--- Entries shown ---
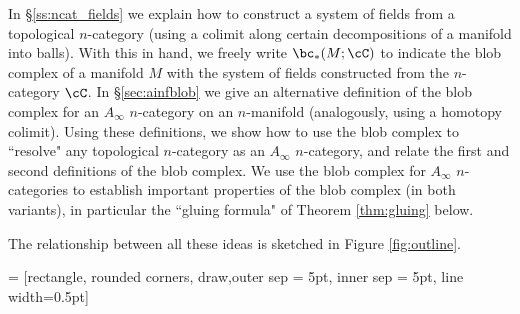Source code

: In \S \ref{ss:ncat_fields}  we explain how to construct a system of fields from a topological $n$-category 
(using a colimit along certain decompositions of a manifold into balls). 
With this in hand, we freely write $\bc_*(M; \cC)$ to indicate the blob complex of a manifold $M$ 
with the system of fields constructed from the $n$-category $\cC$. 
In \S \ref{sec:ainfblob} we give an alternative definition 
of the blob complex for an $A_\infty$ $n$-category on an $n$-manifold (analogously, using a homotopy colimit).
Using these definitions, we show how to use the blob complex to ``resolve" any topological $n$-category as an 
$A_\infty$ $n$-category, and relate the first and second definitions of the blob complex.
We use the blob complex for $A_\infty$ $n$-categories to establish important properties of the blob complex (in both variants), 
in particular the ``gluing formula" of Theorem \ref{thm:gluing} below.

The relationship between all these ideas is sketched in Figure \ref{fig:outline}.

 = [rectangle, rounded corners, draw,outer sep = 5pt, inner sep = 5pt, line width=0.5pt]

--- Exercise ---
The entries above need to be transcribed exactly, with the images left out.

--- Task output ---
Source code

: In \S \ref{ss:ncat_fields}  we explain how to construct a system of fields from a topological $n$-category 
(using a colimit along certain decompositions of a manifold into balls). 
With this in hand, we freely write $\bc_*(M; \cC)$ to indicate the blob complex of a manifold $M$ 
with the system of fields constructed from the $n$-category $\cC$. 
In \S \ref{sec:ainfblob} we give an alternative definition 
of the blob complex for an $A_\infty$ $n$-category on an $n$-manifold (analogously, using a homotopy colimit).
Using these definitions, we show how to use the blob complex to ``resolve" any topological $n$-category as an 
$A_\infty$ $n$-category, and relate the first and second definitions of the blob complex.
We use the blob complex for $A_\infty$ $n$-categories to establish important properties of the blob complex (in both variants), 
in particular the ``gluing formula" of Theorem \ref{thm:gluing} below.

The relationship between all these ideas is sketched in Figure \ref{fig:outline}.

 = [rectangle, rounded corners, draw,outer sep = 5pt, inner sep = 5pt, line width=0.5pt]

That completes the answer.